08 April 2018

The Asymptote of Progress - part the seventh

Another note of asymptote existence. Anandtech just reviewed the latest SSD from Western Digital. For the first time in a while, they implemented their own controller. One of the comments complained that the review didn't reveal the entire design/implementation of said controller. Billy Tallis replied (in part):
We asked repeatedly, and all we could get was that it isn't RISC-V. But every other NVMe controller used in consumer SSDs uses Cortex-R, and there's no reason to suspect WD is doing anything different. There aren't many alternatives.

Which comment points to, at least, two asymptotic factors:
1) CPU availability (not the whole controllers, of which there are legion) boils down to something ARM or RISC-V
2) The designers assert that new principles are becoming rare in instruction set design, as the most successful designs of the last forty years have become increasingly similar. Of those that failed, most did so because their sponsoring companies failed commercially, not because the instruction sets were poor technically. So, a well-designed open instruction set designed using well-established principles should attract long-term support by many vendors.

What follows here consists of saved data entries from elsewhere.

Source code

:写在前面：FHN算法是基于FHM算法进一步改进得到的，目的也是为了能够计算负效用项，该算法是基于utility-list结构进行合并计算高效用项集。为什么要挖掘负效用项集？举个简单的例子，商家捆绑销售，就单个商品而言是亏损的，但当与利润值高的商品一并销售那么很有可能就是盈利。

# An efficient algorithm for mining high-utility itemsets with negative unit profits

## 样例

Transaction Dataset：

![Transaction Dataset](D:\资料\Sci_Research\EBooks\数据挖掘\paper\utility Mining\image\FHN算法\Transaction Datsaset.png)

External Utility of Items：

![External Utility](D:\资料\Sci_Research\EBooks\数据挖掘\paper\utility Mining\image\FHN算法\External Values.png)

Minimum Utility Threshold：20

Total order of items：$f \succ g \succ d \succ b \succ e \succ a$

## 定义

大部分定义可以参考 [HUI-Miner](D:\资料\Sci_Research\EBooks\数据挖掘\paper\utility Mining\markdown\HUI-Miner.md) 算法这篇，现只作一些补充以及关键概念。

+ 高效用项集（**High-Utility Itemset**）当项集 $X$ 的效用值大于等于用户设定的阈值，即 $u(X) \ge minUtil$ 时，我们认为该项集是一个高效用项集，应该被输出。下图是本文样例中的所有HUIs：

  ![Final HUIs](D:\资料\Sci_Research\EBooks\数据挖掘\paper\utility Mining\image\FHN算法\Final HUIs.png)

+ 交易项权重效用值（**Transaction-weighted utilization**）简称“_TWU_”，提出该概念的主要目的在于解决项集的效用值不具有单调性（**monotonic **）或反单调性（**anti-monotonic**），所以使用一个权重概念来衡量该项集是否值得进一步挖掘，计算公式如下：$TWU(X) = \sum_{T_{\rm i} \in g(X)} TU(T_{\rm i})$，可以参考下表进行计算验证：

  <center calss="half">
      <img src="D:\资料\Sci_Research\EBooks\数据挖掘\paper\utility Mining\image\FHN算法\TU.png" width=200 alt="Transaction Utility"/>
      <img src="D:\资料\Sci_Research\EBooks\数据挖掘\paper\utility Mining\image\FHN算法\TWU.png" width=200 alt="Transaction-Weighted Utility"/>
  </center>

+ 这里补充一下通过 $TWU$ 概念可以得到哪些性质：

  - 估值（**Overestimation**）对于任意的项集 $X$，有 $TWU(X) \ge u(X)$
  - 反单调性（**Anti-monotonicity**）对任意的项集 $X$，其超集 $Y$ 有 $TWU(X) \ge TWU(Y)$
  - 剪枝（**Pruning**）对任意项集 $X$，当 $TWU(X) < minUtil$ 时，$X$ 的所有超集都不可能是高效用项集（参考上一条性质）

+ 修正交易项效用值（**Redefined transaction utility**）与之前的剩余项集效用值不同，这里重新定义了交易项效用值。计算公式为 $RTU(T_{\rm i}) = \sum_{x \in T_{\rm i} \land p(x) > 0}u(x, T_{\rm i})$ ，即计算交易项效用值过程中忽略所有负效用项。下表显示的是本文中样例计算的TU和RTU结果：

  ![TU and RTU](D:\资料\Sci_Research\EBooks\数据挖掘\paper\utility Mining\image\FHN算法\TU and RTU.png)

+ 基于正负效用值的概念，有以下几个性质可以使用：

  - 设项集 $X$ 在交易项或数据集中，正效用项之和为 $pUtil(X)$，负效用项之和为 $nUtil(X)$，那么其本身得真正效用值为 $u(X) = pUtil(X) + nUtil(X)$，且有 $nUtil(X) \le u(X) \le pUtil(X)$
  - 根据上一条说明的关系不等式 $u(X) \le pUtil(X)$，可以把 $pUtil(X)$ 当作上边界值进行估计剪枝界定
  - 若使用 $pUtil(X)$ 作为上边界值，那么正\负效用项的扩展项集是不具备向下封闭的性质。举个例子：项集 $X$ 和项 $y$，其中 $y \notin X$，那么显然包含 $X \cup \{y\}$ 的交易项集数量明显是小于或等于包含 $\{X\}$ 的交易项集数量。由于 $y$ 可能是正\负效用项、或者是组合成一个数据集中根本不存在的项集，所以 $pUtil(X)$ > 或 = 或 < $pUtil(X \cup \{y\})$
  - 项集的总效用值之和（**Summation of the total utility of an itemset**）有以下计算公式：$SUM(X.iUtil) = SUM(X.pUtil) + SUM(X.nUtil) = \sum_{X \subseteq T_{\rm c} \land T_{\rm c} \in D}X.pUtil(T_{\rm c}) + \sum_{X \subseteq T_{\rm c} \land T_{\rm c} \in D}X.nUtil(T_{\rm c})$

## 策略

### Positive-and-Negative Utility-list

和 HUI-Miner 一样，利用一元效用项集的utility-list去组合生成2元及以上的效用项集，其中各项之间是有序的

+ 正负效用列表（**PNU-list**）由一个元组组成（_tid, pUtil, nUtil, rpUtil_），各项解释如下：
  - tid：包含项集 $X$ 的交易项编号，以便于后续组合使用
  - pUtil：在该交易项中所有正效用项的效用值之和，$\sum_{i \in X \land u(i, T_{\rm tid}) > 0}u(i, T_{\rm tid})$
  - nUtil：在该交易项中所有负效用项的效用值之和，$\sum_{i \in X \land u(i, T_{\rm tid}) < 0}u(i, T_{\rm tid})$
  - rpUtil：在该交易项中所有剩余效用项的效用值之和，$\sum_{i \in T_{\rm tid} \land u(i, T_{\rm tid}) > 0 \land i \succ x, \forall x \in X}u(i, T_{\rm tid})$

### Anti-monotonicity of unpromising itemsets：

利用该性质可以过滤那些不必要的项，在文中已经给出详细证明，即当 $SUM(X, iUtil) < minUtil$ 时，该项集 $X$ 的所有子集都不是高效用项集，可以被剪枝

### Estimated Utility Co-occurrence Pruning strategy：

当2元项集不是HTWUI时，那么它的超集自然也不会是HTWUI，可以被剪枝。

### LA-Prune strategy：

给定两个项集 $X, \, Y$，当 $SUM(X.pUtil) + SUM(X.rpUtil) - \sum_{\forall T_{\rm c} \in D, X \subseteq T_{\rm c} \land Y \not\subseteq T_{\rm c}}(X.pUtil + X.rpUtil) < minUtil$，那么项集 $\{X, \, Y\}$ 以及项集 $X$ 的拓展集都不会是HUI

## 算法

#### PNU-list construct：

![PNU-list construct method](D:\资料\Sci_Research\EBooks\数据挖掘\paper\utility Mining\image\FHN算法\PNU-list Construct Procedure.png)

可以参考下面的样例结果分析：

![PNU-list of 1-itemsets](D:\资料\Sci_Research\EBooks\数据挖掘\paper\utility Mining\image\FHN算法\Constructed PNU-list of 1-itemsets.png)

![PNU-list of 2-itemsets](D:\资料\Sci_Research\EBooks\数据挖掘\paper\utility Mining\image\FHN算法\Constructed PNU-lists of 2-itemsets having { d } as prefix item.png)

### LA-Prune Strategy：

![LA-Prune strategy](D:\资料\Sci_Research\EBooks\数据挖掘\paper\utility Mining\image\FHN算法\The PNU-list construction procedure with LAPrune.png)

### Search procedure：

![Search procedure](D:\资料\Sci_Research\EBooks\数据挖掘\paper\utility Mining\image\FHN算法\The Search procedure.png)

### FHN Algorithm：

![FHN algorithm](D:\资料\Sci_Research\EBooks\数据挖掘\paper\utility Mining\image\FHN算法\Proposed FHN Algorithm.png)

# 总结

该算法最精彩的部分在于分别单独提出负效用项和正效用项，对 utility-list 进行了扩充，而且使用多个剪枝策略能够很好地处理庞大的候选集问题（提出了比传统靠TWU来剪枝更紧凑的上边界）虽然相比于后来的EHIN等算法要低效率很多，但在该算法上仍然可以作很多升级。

That second is from the wiki article on RISC-V. This is the quote's link. That old Zeno problem, stepping halfway to the wall. Or as stated in recent missives, CPU is a manifestation of maths, and in the end there will be one "best" resolution to a maths problem. You really should read the whole thing. One, therefore, might wonder how much microarchitecture "evolution" is pointless wheel spinning?
If you are one of the few hardware or software developers out there who still think that instruction set architectures, reduced (RISC) or complex (CISC), have any significant effect on the power, energy or performance of your processor-based designs, forget it.
Not to say that engineering of chip production has hit the wall (it is close, though). (And an amusing stackoverflow discussion.)

The commoditization of even CPU and OS might lead one to ask the next question. What becomes the high-value/high-wage occupations? Do we really need to repeat the fiasco of FIRE burning down the global economy? But if real science/engineering becomes unnecessary (in the creation and production of consumer goods; cosmology need not apply), how should we educate all those little grey cells (yes, that's not original, and you should look it up) for what sorts of work? The soft questions are always the most difficult to answer.

And, it turns out, that RISC-V machines are being made. Not all is peaches and cream, naturally. A short tour of the innterTubes will dig up criticism. But CPU was, is, and always will be a manifestation of maths, and as every other type of maths, there's one best way to do it. Guido says so.